While still living in Norway I wondered why there are so many nature & landscape photographers in the USA that incorporate roads in their shots.
After living here for 2+ years I have come to realize the big difference of the access to land in the US vs Norway. In Norway we have “Allemansretten” , while in the US the right of the landowner stands highest. Where I live you only risk getting prosecuted for trespassing.
So I have ended up taking shots with the road too…
Last week I was with my wife on our honeymoon in New Orleans. What a special and exciting place. Well first I didn’t think so, we went to the French Quarter and my first impression how dirty and hot it was there, and how small it was compared to what I thought it was. Well that was all to change, I now understand why people really love that place. I soon discovered there where many gems for the visual, the taste and cultural everywhere. It was quite the surprise.
Anyhow that isn’t what this blog post is about. It is about Inspirations. Being in New Orleans I got inspired, not by the insane sunsets I didn’t get to photograph because I just had basic equipment with me. My wife probably don’t think it was that, with a camera taking half our lunch tables. I didn’t bring tripod and I didn’t bring any filters… Well back to subject.
We stumbled upon the gallery of Photographer Frank Relle
. I really recommend everyone to check out his art. He is doing great stuff. And if I not just had bought a house I wouldn’t mind buying some of his art. Especially shooting landscapes myself knowing some of the work he has put into these pieces. Although my equipment with a DSLR is way easier than his full format camera.
Wandering his gallery I loved one of his quotes. “Landscape photography is about access. Access means trespassing”. Where I am from in Norway i can go where ever I want to shoot beautiful landscapes. Here in New York state where I live now, everything I would love to access has signs of trespassers will be prosecuted. I have been very tempted to take some shots regardless. Maybe one day when autumn comes one very early morning. We will see. His words resonated with me about landscapes in the USA. Difficult to make being all lawful there.
But what really inspired me was that all his shots where from New Orleans and the surrounding area. They where all portraying what makes that area special. For someone who lives in the area it is all normal. For someone that isn’t living there it gives a deep insight in all the special aspects of the area. I spoke with the curator of the gallery and she said that some of the locals didn’t really understand the art in the shots, as it was their neighborhood. At the same time Frank Relle has won dozen of awards for his photography.

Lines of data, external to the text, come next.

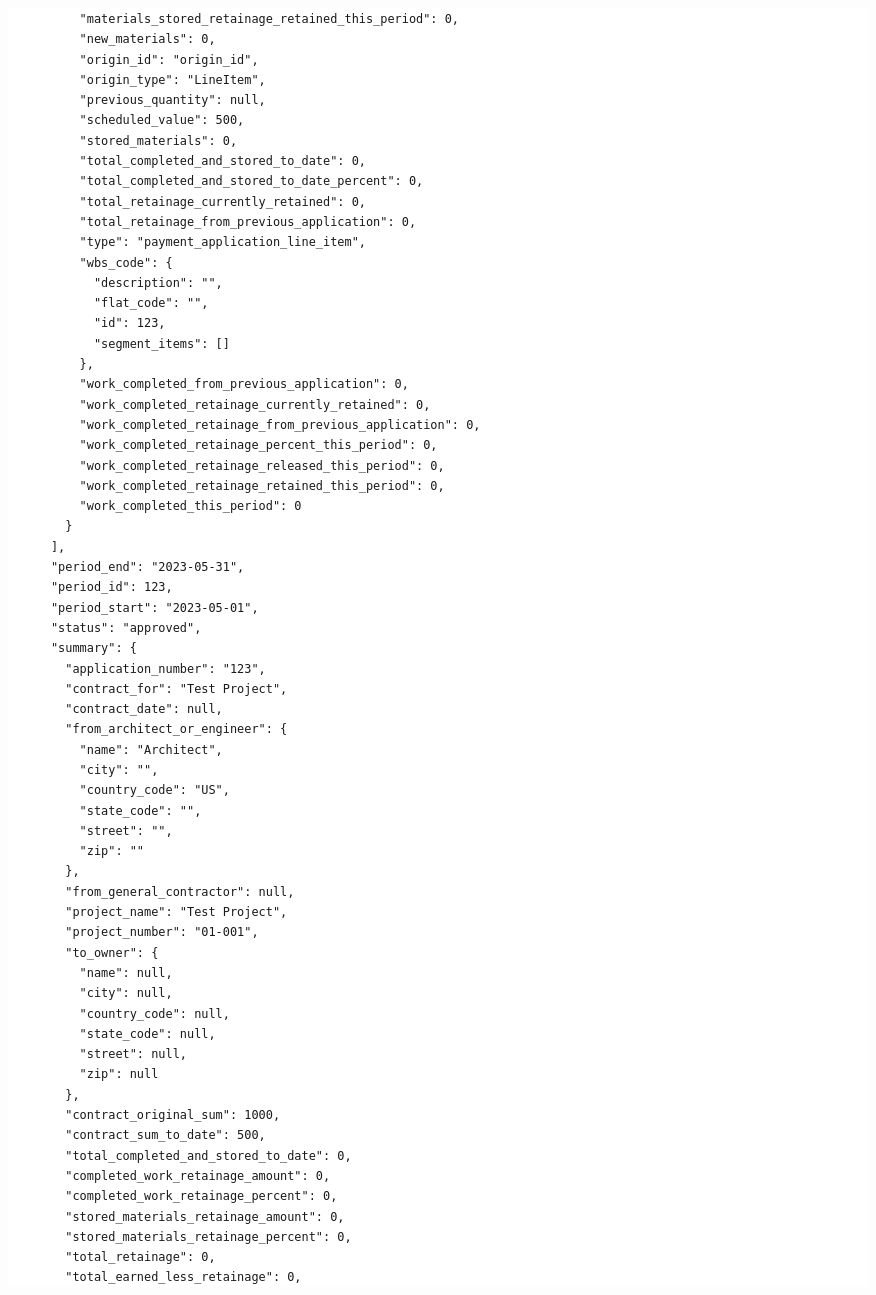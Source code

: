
 ```
          "materials_stored_retainage_retained_this_period": 0,
          "new_materials": 0,
          "origin_id": "origin_id",
          "origin_type": "LineItem",
          "previous_quantity": null,
          "scheduled_value": 500,
          "stored_materials": 0,
          "total_completed_and_stored_to_date": 0,
          "total_completed_and_stored_to_date_percent": 0,
          "total_retainage_currently_retained": 0,
          "total_retainage_from_previous_application": 0,
          "type": "payment_application_line_item",
          "wbs_code": {
            "description": "",
            "flat_code": "",
            "id": 123,
            "segment_items": []
          },
          "work_completed_from_previous_application": 0,
          "work_completed_retainage_currently_retained": 0,
          "work_completed_retainage_from_previous_application": 0,
          "work_completed_retainage_percent_this_period": 0,
          "work_completed_retainage_released_this_period": 0,
          "work_completed_retainage_retained_this_period": 0,
          "work_completed_this_period": 0
        }
      ],
      "period_end": "2023-05-31",
      "period_id": 123,
      "period_start": "2023-05-01",
      "status": "approved",
      "summary": {
        "application_number": "123",
        "contract_for": "Test Project",
        "contract_date": null,
        "from_architect_or_engineer": {
          "name": "Architect",
          "city": "",
          "country_code": "US",
          "state_code": "",
          "street": "",
          "zip": ""
        },
        "from_general_contractor": null,
        "project_name": "Test Project",
        "project_number": "01-001",
        "to_owner": {
          "name": null,
          "city": null,
          "country_code": null,
          "state_code": null,
          "street": null,
          "zip": null
        },
        "contract_original_sum": 1000,
        "contract_sum_to_date": 500,
        "total_completed_and_stored_to_date": 0,
        "completed_work_retainage_amount": 0,
        "completed_work_retainage_percent": 0,
        "stored_materials_retainage_amount": 0,
        "stored_materials_retainage_percent": 0,
        "total_retainage": 0,
        "total_earned_less_retainage": 0,
```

My lesson from his photography is to look for what is special in my surroundings and shoot that. It may be totally normal for me here, and nothing special. For someone living somewhere else it may really touch them.
Not my best genere. I feel that if I take photos of people I invade their lives, even though the expectation of privacy should be rather slim out in the streets. As I also have a rather bulky and large camera rig I do not come off as a random tourist either, and I tend to get reactions; Some very positive and some negative.
Well enough excuses.
What street-photography is very useful for is to learn yourself to see interesting moments, and then to frame them. To be able to talk to people and make them help you creating the expression you want to.

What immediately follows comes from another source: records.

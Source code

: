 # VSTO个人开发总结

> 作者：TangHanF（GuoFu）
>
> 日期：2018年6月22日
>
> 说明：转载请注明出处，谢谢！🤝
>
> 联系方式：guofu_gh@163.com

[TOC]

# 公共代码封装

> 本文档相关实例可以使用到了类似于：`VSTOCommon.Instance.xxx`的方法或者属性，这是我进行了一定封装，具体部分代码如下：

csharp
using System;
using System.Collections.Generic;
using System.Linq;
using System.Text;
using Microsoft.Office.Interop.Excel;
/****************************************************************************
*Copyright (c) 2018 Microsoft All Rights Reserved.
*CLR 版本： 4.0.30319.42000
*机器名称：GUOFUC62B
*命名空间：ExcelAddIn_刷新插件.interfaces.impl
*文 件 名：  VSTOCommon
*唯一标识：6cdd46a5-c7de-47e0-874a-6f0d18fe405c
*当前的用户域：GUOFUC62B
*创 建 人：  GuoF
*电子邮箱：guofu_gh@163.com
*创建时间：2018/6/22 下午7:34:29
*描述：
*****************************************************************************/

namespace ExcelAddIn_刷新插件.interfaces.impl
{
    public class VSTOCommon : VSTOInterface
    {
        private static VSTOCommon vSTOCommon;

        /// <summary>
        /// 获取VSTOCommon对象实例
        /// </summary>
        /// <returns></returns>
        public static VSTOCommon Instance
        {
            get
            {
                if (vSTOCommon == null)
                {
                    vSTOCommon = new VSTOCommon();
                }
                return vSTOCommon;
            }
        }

In the one below it was a street musician who for the easter occasion had taken on ears.
When traveling to see other places of the world there are several things that are important to consider:
- Equipment, what should I bring
- What do I plan on photographing. This dictates or is being dictated by the equipment I bring.

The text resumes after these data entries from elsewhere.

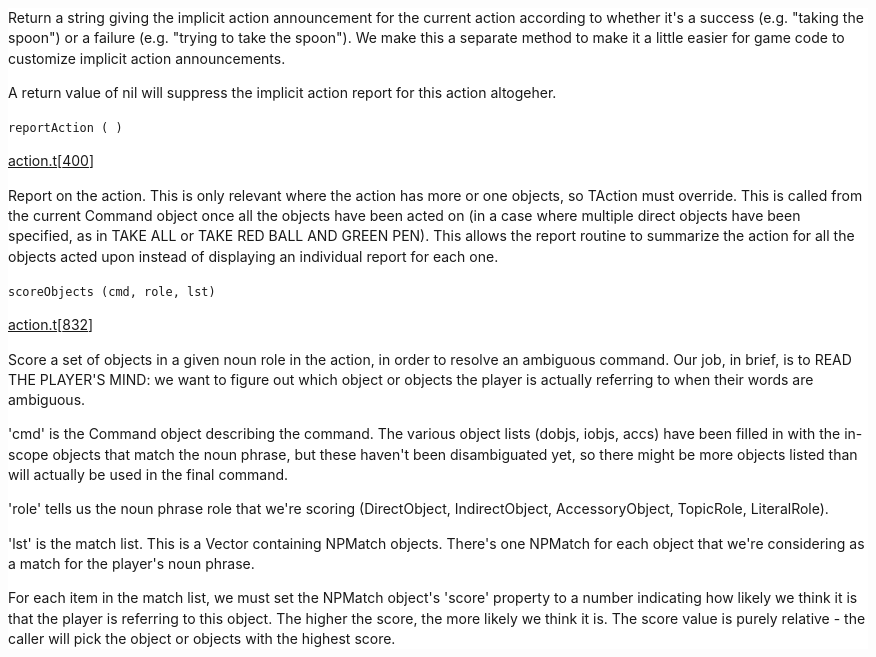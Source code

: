 <div class="desc">

Return a string giving the implicit action announcement for the current
action according to whether it's a success (e.g. "taking the spoon") or
a failure (e.g. "trying to take the spoon"). We make this a separate
method to make it a little easier for game code to customize implicit
action announcements.

A return value of nil will suppress the implicit action report for this
action altogeher.

</div>

<span id="reportAction"></span>

`reportAction ( )`

[action.t](../file/action.t.html)\[[400](../source/action.t.html#400)\]

<div class="desc">

Report on the action. This is only relevant where the action has more or
one objects, so TAction must override. This is called from the current
Command object once all the objects have been acted on (in a case where
multiple direct objects have been specified, as in TAKE ALL or TAKE RED
BALL AND GREEN PEN). This allows the report routine to summarize the
action for all the objects acted upon instead of displaying an
individual report for each one.

</div>

<span id="scoreObjects"></span>

`scoreObjects (cmd, role, lst)`

[action.t](../file/action.t.html)\[[832](../source/action.t.html#832)\]

<div class="desc">

Score a set of objects in a given noun role in the action, in order to
resolve an ambiguous command. Our job, in brief, is to READ THE PLAYER'S
MIND: we want to figure out which object or objects the player is
actually referring to when their words are ambiguous.

'cmd' is the Command object describing the command. The various object
lists (dobjs, iobjs, accs) have been filled in with the in-scope objects
that match the noun phrase, but these haven't been disambiguated yet, so
there might be more objects listed than will actually be used in the
final command.

'role' tells us the noun phrase role that we're scoring (DirectObject,
IndirectObject, AccessoryObject, TopicRole, LiteralRole).

'lst' is the match list. This is a Vector containing NPMatch objects.
There's one NPMatch for each object that we're considering as a match
for the player's noun phrase.

For each item in the match list, we must set the NPMatch object's
'score' property to a number indicating how likely we think it is that
the player is referring to this object. The higher the score, the more
likely we think it is. The score value is purely relative - the caller
will pick the object or objects with the highest score.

- Bring a good rucksack for equipment, that also enables you to carry water, food and some clothing.
As I was going to visit the love of my life and she knows I enjoy being out in nature, hiking and taking landscapes I decided to specialise on that. For camera I brought my Canon 1D Mark IV with only Canon EF 24-70mm F2.8L lens. I brought the tripod in the suitcase, as well as some filters. Lee Big Stopper, Little Stopper, a pack of gradient ND filters as well as a coloured sunset filter pack. In other words a light little package, that is specialised towards taking landscapes, but offers the versatility to take other photos, like generally holiday photos as well.
She took me to a Summit called the Sleeping Beauty. Not sure where the name comes from. It is at the foothills of the Adirondack Mountains. The Adirondacks is a massive mountain range north in NY state.
We had a great walk trough forrest terrain first at a dirt road, later on steep single track. I carried everything in a durable Norrøna 45L rucksack. I like this as it provides both good carry comfort and enough space to have with whatever needed. It has been a travel companion of me since I bought it in 96.
After close to two hour walk upwards being much alone in the forrest, seeing chip-monks and some different birds we came out on a clearing that was the summit. The view here was both surprising as well as fantastic. A tight layer of forrest in many different green colors, and hills upon hills as long as the eye could see.
As there where a few clouds I decided to go for a long time exposure both with the Lee Big Stopper and the Lee Graduate ND filter, chose the 0.9 version and took this shot at ISO 50 with aperture of f16 for 25 seconds.
Took a panorama with my iPhone to get the feel of the landscape as well.